**WHAT NEEDS TO BE DONE**: Repeat the lines of the data exactly and exclude any picture among them.

**RAW DATA**:

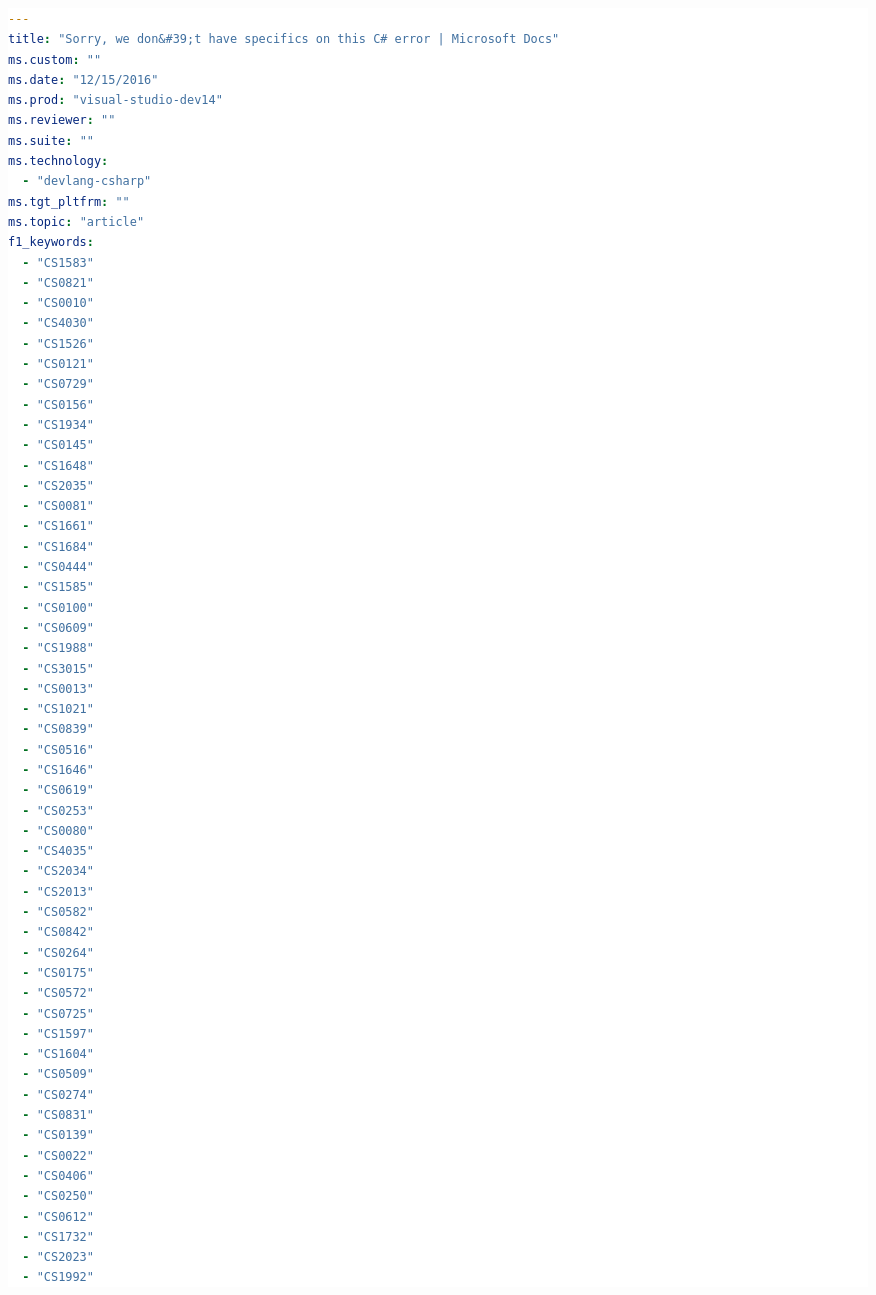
 ```yaml
---
title: "Sorry, we don&#39;t have specifics on this C# error | Microsoft Docs"
ms.custom: ""
ms.date: "12/15/2016"
ms.prod: "visual-studio-dev14"
ms.reviewer: ""
ms.suite: ""
ms.technology: 
  - "devlang-csharp"
ms.tgt_pltfrm: ""
ms.topic: "article"
f1_keywords: 
  - "CS1583"
  - "CS0821"
  - "CS0010"
  - "CS4030"
  - "CS1526"
  - "CS0121"
  - "CS0729"
  - "CS0156"
  - "CS1934"
  - "CS0145"
  - "CS1648"
  - "CS2035"
  - "CS0081"
  - "CS1661"
  - "CS1684"
  - "CS0444"
  - "CS1585"
  - "CS0100"
  - "CS0609"
  - "CS1988"
  - "CS3015"
  - "CS0013"
  - "CS1021"
  - "CS0839"
  - "CS0516"
  - "CS1646"
  - "CS0619"
  - "CS0253"
  - "CS0080"
  - "CS4035"
  - "CS2034"
  - "CS2013"
  - "CS0582"
  - "CS0842"
  - "CS0264"
  - "CS0175"
  - "CS0572"
  - "CS0725"
  - "CS1597"
  - "CS1604"
  - "CS0509"
  - "CS0274"
  - "CS0831"
  - "CS0139"
  - "CS0022"
  - "CS0406"
  - "CS0250"
  - "CS0612"
  - "CS1732"
  - "CS2023"
  - "CS1992"
```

**EXPECTED ANSWER**:
 ```yaml
---
title: "Sorry, we don&#39;t have specifics on this C# error | Microsoft Docs"
ms.custom: ""
ms.date: "12/15/2016"
ms.prod: "visual-studio-dev14"
ms.reviewer: ""
ms.suite: ""
ms.technology: 
  - "devlang-csharp"
ms.tgt_pltfrm: ""
ms.topic: "article"
f1_keywords: 
  - "CS1583"
  - "CS0821"
  - "CS0010"
  - "CS4030"
  - "CS1526"
  - "CS0121"
  - "CS0729"
  - "CS0156"
  - "CS1934"
  - "CS0145"
  - "CS1648"
  - "CS2035"
  - "CS0081"
  - "CS1661"
  - "CS1684"
  - "CS0444"
  - "CS1585"
  - "CS0100"
  - "CS0609"
  - "CS1988"
  - "CS3015"
  - "CS0013"
  - "CS1021"
  - "CS0839"
  - "CS0516"
  - "CS1646"
  - "CS0619"
  - "CS0253"
  - "CS0080"
  - "CS4035"
  - "CS2034"
  - "CS2013"
  - "CS0582"
  - "CS0842"
  - "CS0264"
  - "CS0175"
  - "CS0572"
  - "CS0725"
  - "CS1597"
  - "CS1604"
  - "CS0509"
  - "CS0274"
  - "CS0831"
  - "CS0139"
  - "CS0022"
  - "CS0406"
  - "CS0250"
  - "CS0612"
  - "CS1732"
  - "CS2023"
  - "CS1992"
```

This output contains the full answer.